Doppelte Unendlichkeit?

8 Antworten

Hallo justaguy95,

die Unendlichkeit in Deinem Beispiel hat etwas mit der Mächtigkeit oder Kardinalität von Mengen zu tun. Wenn X eine Menge ist, wird deren Kardinalität als card(X) oder |X| bezeichnet.

Sind |X| und |Y| endlich, kann man im Prinzip einfach die Elemente durchzählen.
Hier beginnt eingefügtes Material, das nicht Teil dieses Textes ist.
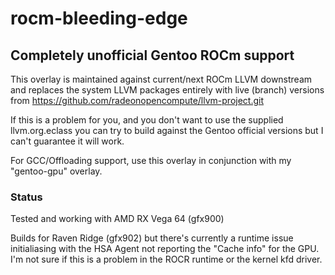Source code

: # rocm-bleeding-edge
## Completely unofficial Gentoo ROCm support

This overlay is maintained against current/next ROCm
LLVM downstream and replaces the system LLVM packages
entirely with live (branch) versions from
https://github.com/radeonopencompute/llvm-project.git

If this is a problem for you, and you don't want to
use the supplied llvm.org.eclass you can try to build
against the Gentoo official versions but I can't
guarantee it will work.

For GCC/Offloading support, use this overlay in
conjunction with my "gentoo-gpu" overlay.


### Status
Tested and working with AMD RX Vega 64 (gfx900)

Builds for Raven Ridge (gfx902) but there's currently a
runtime issue initialiasing with the HSA Agent not
reporting the "Cache info" for the GPU.  I'm not sure
if this is a problem in the ROCR runtime or the kernel
kfd driver.
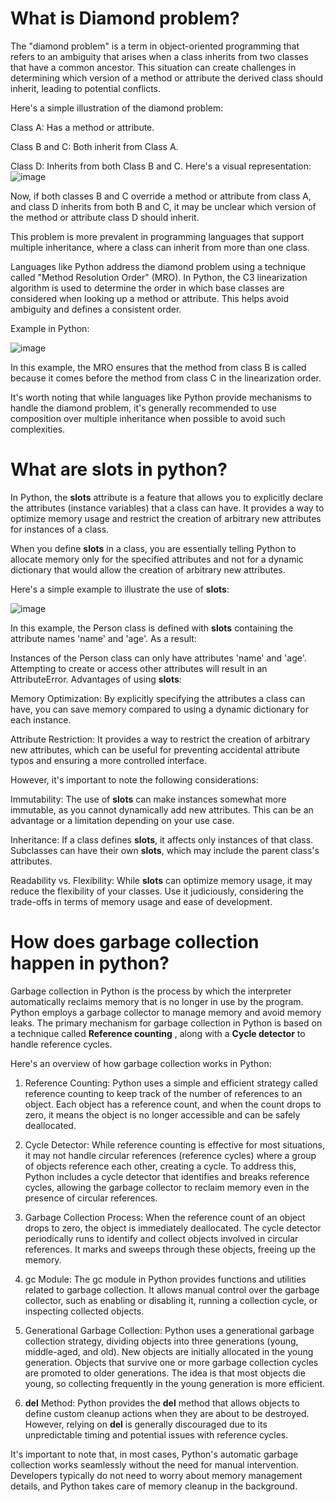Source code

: # What is Diamond problem?
The "diamond problem" is a term in object-oriented programming that refers to an ambiguity that arises when a class inherits from two classes that have a common ancestor. This situation can create challenges in determining which version of a method or attribute the derived class should inherit, leading to potential conflicts.

Here's a simple illustration of the diamond problem:

Class A: Has a method or attribute.

Class B and C: Both inherit from Class A.

Class D: Inherits from both Class B and C.
Here's a visual representation:
![image](https://github.com/sudh29/Interview_Questions/assets/73557822/f2bdbc21-d30f-4fae-99f4-b6308f3337c7)

Now, if both classes B and C override a method or attribute from class A, and class D inherits from both B and C, it may be unclear which version of the method or attribute class D should inherit.

This problem is more prevalent in programming languages that support multiple inheritance, where a class can inherit from more than one class.

Languages like Python address the diamond problem using a technique called "Method Resolution Order" (MRO). In Python, the C3 linearization algorithm is used to determine the order in which base classes are considered when looking up a method or attribute. This helps avoid ambiguity and defines a consistent order.

Example in Python:

![image](https://github.com/sudh29/Interview_Questions/assets/73557822/891b44c0-d46b-4974-8626-5c4eb4afc89a)

In this example, the MRO ensures that the method from class B is called because it comes before the method from class C in the linearization order.

It's worth noting that while languages like Python provide mechanisms to handle the diamond problem, it's generally recommended to use composition over multiple inheritance when possible to avoid such complexities.

# What are slots in python?

In Python, the __slots__ attribute is a feature that allows you to explicitly declare the attributes (instance variables) that a class can have. It provides a way to optimize memory usage and restrict the creation of arbitrary new attributes for instances of a class.

When you define __slots__ in a class, you are essentially telling Python to allocate memory only for the specified attributes and not for a dynamic dictionary that would allow the creation of arbitrary new attributes.

Here's a simple example to illustrate the use of __slots__:

![image](https://github.com/sudh29/Interview_Questions/assets/73557822/30151590-bc4a-4f76-906e-d9fa02c62372)

In this example, the Person class is defined with __slots__ containing the attribute names 'name' and 'age'. As a result:

Instances of the Person class can only have attributes 'name' and 'age'.
Attempting to create or access other attributes will result in an AttributeError.
Advantages of using __slots__:

Memory Optimization: By explicitly specifying the attributes a class can have, you can save memory compared to using a dynamic dictionary for each instance.

Attribute Restriction: It provides a way to restrict the creation of arbitrary new attributes, which can be useful for preventing accidental attribute typos and ensuring a more controlled interface.

However, it's important to note the following considerations:

Immutability: The use of __slots__ can make instances somewhat more immutable, as you cannot dynamically add new attributes. This can be an advantage or a limitation depending on your use case.

Inheritance: If a class defines __slots__, it affects only instances of that class. Subclasses can have their own __slots__, which may include the parent class's attributes.

Readability vs. Flexibility: While __slots__ can optimize memory usage, it may reduce the flexibility of your classes. Use it judiciously, considering the trade-offs in terms of memory usage and ease of development.

# How does garbage collection happen in python?

Garbage collection in Python is the process by which the interpreter automatically reclaims memory that is no longer in use by the program. Python employs a garbage collector to manage memory and avoid memory leaks. The primary mechanism for garbage collection in Python is based on a technique called **Reference counting** , along with a **Cycle detector** to handle reference cycles.

Here's an overview of how garbage collection works in Python:

1. Reference Counting:
Python uses a simple and efficient strategy called reference counting to keep track of the number of references to an object.
Each object has a reference count, and when the count drops to zero, it means the object is no longer accessible and can be safely deallocated.

2. Cycle Detector:
While reference counting is effective for most situations, it may not handle circular references (reference cycles) where a group of objects reference each other, creating a cycle.
To address this, Python includes a cycle detector that identifies and breaks reference cycles, allowing the garbage collector to reclaim memory even in the presence of circular references.

3. Garbage Collection Process:
When the reference count of an object drops to zero, the object is immediately deallocated.
The cycle detector periodically runs to identify and collect objects involved in circular references. It marks and sweeps through these objects, freeing up the memory.

4. gc Module:
The gc module in Python provides functions and utilities related to garbage collection. It allows manual control over the garbage collector, such as enabling or disabling it, running a collection cycle, or inspecting collected objects.

5. Generational Garbage Collection:
Python uses a generational garbage collection strategy, dividing objects into three generations (young, middle-aged, and old).
New objects are initially allocated in the young generation. Objects that survive one or more garbage collection cycles are promoted to older generations.
The idea is that most objects die young, so collecting frequently in the young generation is more efficient.

6. __del__ Method:
Python provides the __del__ method that allows objects to define custom cleanup actions when they are about to be destroyed. However, relying on __del__ is generally discouraged due to its unpredictable timing and potential issues with reference cycles.

It's important to note that, in most cases, Python's automatic garbage collection works seamlessly without the need for manual intervention. Developers typically do not need to worry about memory management details, and Python takes care of memory cleanup in the background.









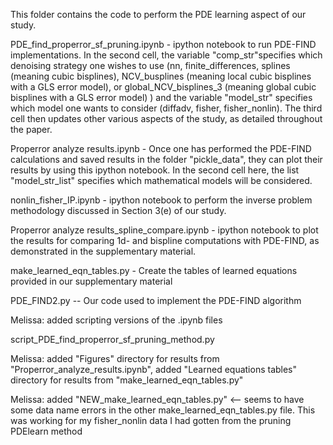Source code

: This folder contains the code to perform the PDE learning aspect of our study.

PDE_find_properror_sf_pruning.ipynb - ipython notebook to run PDE-FIND implementations. In the second cell, the variable "comp_str"specifies which denoising strategy one wishes to use (nn, finite_differences, splines (meaning cubic bisplines), NCV_busplines (meaning local cubic bisplines with a GLS error model), or global_NCV_bisplines_3 (meaning global cubic bisplines with a GLS error model) ) and the variable "model_str" specifies which model one wants to consider (diffadv, fisher, fisher_nonlin). The third cell then updates other various aspects of the study, as detailed throughout the paper.

Properror analyze results.ipynb - Once one has performed the PDE-FIND calculations and saved results in the folder "pickle_data", they can plot their results by using this ipython notebook. In the second cell here, the list "model_str_list" specifies which mathematical models will be considered. 

nonlin_fisher_IP.ipynb - ipython notebook to perform the inverse problem methodology discussed in Section 3(e) of our study.

Properror analyze results_spline_compare.ipynb - ipython notebook to plot the results for comparing 1d- and bispline computations with PDE-FIND, as demonstrated in the supplementary material.

make_learned_eqn_tables.py - Create the tables of learned equations provided in our supplementary material

PDE_FIND2.py -- Our code used to implement the PDE-FIND algorithm

Melissa: added scripting versions of the .ipynb files

script_PDE_find_properror_sf_pruning_method.py

Melissa: added "Figures" directory for results from "Properror_analyze_results.ipynb", added "Learned equations tables" directory for results from "make_learned_eqn_tables.py"

Melissa: added "NEW_make_learned_eqn_tables.py" <-- seems to have some data name errors in the other make_learned_eqn_tables.py file. This was working for my fisher_nonlin data I had gotten from the pruning PDElearn method
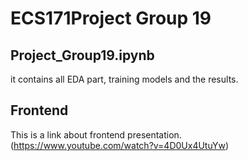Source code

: # ECS171Project Group 19

## Project_Group19.ipynb
it contains all EDA part, training models and the results.

## Frontend
This is a link about frontend presentation.
(https://www.youtube.com/watch?v=4D0Ux4UtuYw)
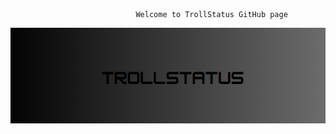                                 Welcome to TrollStatus GitHub page
![My very artistic logo](https://github.com/TrollStatus/TrollStatus.github.io/blob/main/tslogo.png)
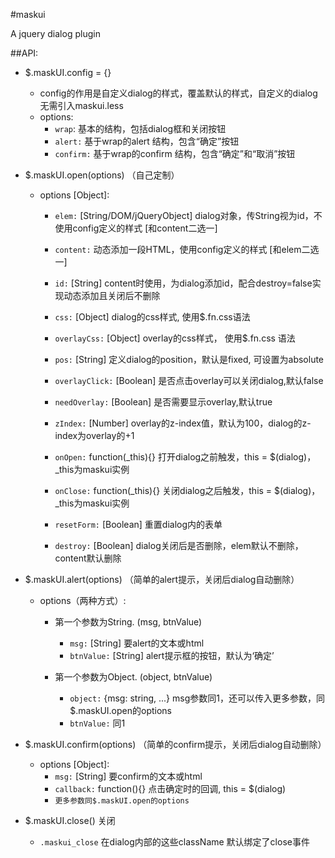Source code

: #maskui

A jquery dialog plugin

##API:

* $.maskUI.config = {}
    * config的作用是自定义dialog的样式，覆盖默认的样式，自定义的dialog无需引入maskui.less
    * options:
        * `wrap`: 基本的结构，包括dialog框和关闭按钮
        * `alert:` 基于wrap的alert 结构，包含“确定”按钮
        * `confirm:` 基于wrap的confirm 结构，包含“确定”和“取消”按钮

* $.maskUI.open(options) （自己定制）
    * options [Object]:
        * `elem:` [String/DOM/jQueryObject] dialog对象，传String视为id，不使用config定义的样式   [和content二选一]

        * `content:` 动态添加一段HTML，使用config定义的样式 [和elem二选一]
        * `id:` [String] content时使用，为dialog添加id，配合destroy=false实现动态添加且关闭后不删除

        * `css:` [Object] dialog的css样式, 使用$.fn.css语法
        * `overlayCss:` [Object] overlay的css样式， 使用$.fn.css 语法
        * `pos:` [String] 定义dialog的position，默认是fixed, 可设置为absolute
        * `overlayClick:` [Boolean] 是否点击overlay可以关闭dialog,默认false
        * `needOverlay:` [Boolean] 是否需要显示overlay,默认true
        * `zIndex:` [Number] overlay的z-index值，默认为100，dialog的z-index为overlay的+1
        * `onOpen:` function(_this){}  打开dialog之前触发，this = $(dialog)， _this为maskui实例
        * `onClose:` function(_this){}  关闭dialog之后触发，this = $(dialog)， _this为maskui实例
        * `resetForm:` [Boolean] 重置dialog内的表单
        * `destroy:` [Boolean] dialog关闭后是否删除，elem默认不删除，content默认删除

* $.maskUI.alert(options) （简单的alert提示，关闭后dialog自动删除）
    * options（两种方式）:
        * 第一个参数为String. (msg, btnValue)
            * `msg:` [String] 要alert的文本或html
            * `btnValue:` [String] alert提示框的按钮，默认为‘确定’

        * 第一个参数为Object. (object, btnValue)
            * `object:` {msg: string, ...}  msg参数同1，还可以传入更多参数，同$.maskUI.open的options
            * `btnValue:` 同1


* $.maskUI.confirm(options) （简单的confirm提示，关闭后dialog自动删除）
    * options [Object]:
        * `msg:` [String]  要confirm的文本或html
        * `callback:` function(){} 点击确定时的回调, this = $(dialog)
        * `更多参数同$.maskUI.open的options`


* $.maskUI.close() 关闭
    * `.maskui_close` 在dialog内部的这些className 默认绑定了close事件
Pfiffiger ist es, eine Abbildung f:X→Y zu suchen, die bijektiv ist, also eine 1:1-Abbildung.

Eine Abbildung f ist dadurch definiert, dass es für jedes x∈X genau ein y∈Y gibt, sodass f(x)=y ist. Eine Abbildung heißt

  • injektiv, wenn sie umkehrbar eindeutig ist, es also für jedes y∈Y höchstens ein x∈X mit f(x)=y gibt, und
  • surjektiv, wenn sie umkehrbar eindeutig ist, es also für jedes y∈Y mindestens ein x∈X mit f(x)=y gibt.

Bijektiv heißt injektiv und surjektiv. Gibt es eine bijektive Abbildung f:X→Y, ist |X|=|Y|.

  • Gibt es keine injektive Abbildung f:X→Y, ist |X|>|Y|.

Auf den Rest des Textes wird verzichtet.